Source data
[Start of Attachment]
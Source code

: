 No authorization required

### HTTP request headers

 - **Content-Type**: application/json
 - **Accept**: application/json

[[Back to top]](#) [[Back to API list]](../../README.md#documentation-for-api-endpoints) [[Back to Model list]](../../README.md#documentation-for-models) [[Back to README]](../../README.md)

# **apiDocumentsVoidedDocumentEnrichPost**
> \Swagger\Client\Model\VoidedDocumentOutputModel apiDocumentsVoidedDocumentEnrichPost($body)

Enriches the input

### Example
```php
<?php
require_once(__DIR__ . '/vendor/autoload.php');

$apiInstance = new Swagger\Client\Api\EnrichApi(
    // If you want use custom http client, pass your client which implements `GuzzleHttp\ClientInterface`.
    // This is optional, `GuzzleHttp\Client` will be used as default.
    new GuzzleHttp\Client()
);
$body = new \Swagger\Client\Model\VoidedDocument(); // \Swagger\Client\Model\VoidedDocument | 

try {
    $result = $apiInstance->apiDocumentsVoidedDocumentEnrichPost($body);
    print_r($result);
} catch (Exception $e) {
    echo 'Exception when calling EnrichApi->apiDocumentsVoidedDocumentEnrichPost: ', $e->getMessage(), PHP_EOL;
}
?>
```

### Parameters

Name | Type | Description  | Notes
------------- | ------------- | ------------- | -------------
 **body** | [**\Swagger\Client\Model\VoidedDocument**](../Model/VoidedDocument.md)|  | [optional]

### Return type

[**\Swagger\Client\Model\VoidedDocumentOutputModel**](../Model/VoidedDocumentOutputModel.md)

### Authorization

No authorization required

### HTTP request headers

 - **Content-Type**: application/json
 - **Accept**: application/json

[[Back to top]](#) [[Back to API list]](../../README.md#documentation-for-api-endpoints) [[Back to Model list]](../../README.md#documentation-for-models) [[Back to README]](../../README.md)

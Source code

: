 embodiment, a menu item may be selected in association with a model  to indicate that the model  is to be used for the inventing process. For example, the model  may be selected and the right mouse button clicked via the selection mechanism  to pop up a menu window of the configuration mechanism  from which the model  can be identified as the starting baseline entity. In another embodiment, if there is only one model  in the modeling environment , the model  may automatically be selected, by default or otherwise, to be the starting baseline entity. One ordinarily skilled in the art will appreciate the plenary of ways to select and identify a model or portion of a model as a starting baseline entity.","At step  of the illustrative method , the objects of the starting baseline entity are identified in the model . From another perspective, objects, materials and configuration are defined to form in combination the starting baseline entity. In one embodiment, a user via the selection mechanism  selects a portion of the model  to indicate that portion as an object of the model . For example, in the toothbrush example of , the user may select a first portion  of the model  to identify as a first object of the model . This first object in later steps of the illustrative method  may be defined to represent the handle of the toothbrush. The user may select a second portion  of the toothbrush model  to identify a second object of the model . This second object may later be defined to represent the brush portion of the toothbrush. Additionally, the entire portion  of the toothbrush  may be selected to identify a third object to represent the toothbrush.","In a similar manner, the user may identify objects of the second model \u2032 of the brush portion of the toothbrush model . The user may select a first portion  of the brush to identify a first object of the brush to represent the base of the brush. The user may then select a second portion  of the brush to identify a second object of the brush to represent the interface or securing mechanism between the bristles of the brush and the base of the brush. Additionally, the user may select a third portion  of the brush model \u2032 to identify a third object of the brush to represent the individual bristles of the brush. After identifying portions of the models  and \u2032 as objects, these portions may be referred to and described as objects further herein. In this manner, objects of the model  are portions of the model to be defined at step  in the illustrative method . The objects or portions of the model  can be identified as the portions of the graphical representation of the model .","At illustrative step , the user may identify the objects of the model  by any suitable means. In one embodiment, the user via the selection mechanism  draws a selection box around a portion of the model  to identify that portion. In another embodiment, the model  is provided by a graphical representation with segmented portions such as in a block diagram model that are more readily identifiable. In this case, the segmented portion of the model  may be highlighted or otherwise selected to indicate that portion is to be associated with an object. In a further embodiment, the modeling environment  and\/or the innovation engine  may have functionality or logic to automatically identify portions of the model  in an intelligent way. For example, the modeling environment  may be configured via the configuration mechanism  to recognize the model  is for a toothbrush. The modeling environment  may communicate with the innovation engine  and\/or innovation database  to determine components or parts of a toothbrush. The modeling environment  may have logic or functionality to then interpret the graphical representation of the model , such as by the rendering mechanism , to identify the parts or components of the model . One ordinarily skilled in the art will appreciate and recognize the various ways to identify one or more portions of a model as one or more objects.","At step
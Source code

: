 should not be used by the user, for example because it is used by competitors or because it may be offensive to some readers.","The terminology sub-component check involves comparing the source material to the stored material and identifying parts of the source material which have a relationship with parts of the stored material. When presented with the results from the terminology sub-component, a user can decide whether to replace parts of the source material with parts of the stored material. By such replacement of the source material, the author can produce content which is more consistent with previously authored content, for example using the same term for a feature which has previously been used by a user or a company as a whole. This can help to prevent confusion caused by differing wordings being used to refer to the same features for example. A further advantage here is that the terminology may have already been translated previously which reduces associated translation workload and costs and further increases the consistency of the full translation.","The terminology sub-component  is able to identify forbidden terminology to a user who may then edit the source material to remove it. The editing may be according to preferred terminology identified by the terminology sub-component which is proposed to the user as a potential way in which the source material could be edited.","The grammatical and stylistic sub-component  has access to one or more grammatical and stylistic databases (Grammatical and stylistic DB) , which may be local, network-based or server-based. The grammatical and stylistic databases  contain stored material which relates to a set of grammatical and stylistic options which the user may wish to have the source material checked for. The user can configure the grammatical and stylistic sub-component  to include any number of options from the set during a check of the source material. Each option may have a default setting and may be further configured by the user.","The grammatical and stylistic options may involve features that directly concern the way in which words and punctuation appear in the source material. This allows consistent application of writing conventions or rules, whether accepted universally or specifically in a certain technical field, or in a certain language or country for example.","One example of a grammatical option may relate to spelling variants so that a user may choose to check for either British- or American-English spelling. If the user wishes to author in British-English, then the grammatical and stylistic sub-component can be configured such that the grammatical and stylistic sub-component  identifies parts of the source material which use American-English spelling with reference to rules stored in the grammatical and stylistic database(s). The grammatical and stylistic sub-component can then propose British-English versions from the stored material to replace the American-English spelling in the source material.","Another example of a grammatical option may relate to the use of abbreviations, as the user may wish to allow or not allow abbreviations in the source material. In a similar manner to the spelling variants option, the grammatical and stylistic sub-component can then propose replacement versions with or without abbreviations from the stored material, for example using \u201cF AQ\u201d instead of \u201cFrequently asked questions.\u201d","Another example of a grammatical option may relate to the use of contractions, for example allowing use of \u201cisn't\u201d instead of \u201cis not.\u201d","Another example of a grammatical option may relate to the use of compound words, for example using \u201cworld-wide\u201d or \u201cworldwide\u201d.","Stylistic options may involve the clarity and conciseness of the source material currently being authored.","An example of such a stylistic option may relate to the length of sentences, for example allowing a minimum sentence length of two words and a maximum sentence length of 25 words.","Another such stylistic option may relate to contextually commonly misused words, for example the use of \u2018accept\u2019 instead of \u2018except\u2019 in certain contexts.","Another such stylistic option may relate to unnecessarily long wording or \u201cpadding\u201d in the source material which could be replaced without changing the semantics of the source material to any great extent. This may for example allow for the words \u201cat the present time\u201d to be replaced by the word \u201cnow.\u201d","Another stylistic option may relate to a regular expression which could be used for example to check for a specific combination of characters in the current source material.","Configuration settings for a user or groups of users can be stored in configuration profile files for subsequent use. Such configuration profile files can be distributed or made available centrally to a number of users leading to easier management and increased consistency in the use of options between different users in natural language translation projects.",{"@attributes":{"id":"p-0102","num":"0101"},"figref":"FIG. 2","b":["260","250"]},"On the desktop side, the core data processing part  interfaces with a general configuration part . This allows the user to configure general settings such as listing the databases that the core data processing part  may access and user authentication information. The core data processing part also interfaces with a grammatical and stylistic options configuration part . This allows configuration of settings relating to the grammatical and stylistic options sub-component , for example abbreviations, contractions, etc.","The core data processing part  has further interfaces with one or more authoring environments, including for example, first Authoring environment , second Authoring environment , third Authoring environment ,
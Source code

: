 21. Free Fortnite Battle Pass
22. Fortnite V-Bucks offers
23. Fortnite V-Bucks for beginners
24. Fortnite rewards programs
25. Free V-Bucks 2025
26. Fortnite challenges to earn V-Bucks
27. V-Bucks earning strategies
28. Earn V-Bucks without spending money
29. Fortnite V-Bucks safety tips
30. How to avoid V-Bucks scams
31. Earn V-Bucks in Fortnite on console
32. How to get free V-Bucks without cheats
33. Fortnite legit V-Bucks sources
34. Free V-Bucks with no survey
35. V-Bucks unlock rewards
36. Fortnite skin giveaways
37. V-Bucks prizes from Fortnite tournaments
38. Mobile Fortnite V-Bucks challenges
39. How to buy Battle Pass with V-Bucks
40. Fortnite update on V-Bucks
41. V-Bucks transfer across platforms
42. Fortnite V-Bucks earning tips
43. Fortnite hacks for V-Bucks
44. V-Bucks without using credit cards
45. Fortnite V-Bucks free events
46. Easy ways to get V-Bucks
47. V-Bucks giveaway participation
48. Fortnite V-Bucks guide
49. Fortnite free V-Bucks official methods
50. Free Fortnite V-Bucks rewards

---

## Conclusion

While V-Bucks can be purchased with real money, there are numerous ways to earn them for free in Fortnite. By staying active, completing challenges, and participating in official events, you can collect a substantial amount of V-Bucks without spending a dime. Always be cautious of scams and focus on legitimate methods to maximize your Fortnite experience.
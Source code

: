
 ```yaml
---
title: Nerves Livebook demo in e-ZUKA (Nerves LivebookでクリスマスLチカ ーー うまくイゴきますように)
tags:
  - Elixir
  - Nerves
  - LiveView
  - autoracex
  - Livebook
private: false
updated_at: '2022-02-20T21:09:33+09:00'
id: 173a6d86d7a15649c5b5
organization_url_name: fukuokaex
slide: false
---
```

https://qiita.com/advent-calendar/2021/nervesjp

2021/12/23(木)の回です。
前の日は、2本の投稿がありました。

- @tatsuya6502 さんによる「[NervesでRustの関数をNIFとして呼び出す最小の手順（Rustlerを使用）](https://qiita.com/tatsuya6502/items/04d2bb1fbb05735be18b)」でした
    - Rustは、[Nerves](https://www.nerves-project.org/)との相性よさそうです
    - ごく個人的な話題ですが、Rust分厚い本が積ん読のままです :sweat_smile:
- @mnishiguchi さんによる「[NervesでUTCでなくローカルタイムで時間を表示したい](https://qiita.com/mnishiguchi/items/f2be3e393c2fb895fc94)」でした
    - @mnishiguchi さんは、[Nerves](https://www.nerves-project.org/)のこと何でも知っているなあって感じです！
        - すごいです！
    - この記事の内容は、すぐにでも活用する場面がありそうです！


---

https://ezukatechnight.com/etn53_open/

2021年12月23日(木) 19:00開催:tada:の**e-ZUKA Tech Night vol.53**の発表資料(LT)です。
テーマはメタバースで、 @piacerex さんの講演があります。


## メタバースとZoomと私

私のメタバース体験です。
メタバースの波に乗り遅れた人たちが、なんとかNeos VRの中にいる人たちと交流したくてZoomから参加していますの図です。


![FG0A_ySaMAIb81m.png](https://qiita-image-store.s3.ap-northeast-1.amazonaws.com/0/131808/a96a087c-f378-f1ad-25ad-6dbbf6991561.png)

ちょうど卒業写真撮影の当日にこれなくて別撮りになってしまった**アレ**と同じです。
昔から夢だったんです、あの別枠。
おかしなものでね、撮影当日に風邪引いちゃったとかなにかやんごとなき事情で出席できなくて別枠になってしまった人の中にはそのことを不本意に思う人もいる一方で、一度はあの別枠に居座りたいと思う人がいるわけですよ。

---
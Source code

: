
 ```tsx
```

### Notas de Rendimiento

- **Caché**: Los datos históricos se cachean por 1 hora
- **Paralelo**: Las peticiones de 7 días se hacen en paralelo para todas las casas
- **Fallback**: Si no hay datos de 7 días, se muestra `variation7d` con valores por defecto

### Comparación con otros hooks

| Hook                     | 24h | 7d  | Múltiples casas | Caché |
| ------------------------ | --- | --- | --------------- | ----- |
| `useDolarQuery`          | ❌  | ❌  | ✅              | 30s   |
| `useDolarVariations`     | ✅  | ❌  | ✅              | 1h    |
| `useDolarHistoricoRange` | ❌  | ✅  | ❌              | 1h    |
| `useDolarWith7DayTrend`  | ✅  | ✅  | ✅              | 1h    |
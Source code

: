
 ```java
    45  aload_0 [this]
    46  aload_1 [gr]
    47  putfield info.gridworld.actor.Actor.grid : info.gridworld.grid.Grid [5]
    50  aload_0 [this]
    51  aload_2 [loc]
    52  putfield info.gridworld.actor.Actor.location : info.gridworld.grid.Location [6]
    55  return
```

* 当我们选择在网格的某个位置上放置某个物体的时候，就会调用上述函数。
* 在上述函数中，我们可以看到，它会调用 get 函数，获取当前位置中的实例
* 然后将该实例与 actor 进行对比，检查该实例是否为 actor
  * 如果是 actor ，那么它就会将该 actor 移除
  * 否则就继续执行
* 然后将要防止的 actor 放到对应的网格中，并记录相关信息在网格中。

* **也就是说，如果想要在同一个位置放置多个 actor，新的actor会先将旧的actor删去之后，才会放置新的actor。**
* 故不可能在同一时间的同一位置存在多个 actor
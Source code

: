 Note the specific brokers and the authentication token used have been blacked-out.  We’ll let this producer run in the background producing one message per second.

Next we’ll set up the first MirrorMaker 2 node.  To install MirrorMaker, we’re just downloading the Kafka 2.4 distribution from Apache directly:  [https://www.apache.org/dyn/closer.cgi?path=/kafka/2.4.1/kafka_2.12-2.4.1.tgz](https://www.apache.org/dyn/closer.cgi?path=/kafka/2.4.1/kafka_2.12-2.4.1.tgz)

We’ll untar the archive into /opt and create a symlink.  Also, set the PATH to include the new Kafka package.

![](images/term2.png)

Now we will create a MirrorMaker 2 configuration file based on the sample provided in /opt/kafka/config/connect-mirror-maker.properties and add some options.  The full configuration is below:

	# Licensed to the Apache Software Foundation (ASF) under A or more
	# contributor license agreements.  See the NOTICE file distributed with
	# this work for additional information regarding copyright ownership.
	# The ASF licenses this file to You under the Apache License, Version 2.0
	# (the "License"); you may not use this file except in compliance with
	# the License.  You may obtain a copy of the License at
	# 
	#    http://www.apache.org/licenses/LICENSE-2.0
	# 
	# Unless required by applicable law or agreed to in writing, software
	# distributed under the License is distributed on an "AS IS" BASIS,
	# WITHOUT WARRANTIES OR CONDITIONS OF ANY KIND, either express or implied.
[End of Attachment]
## What this task involves
Copy whichever lines of the records above contain the word "putfield".

## Reply to the exercise
    47  putfield info.gridworld.actor.Actor.grid : info.gridworld.grid.Grid [5]
    52  putfield info.gridworld.actor.Actor.location : info.gridworld.grid.Location [6]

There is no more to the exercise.